[GIVEN DATA — start]

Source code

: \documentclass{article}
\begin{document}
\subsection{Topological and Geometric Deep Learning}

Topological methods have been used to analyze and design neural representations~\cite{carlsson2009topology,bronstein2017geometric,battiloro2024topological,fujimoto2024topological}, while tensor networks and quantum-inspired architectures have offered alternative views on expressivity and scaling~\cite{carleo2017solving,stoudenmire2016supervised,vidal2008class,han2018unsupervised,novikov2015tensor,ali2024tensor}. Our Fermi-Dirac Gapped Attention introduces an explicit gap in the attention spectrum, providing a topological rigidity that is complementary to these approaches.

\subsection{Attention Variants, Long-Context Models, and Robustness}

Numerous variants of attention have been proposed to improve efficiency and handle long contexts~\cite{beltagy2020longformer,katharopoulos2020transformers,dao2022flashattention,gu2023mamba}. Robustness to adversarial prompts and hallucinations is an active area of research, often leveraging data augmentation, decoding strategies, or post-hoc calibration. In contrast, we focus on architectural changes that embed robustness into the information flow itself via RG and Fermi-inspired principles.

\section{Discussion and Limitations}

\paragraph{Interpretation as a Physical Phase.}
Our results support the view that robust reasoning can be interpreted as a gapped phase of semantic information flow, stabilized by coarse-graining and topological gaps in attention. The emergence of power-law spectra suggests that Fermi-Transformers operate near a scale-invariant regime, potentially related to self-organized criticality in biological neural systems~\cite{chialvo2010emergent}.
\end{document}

[GIVEN DATA — finish]

• EXERCISE DIRECTIONS
Only the lines that contain the string "subsection" are to be copied from the records.

• EXERCISE RESPONSE
\subsection{Topological and Geometric Deep Learning}
\subsection{Attention Variants, Long-Context Models, and Robustness}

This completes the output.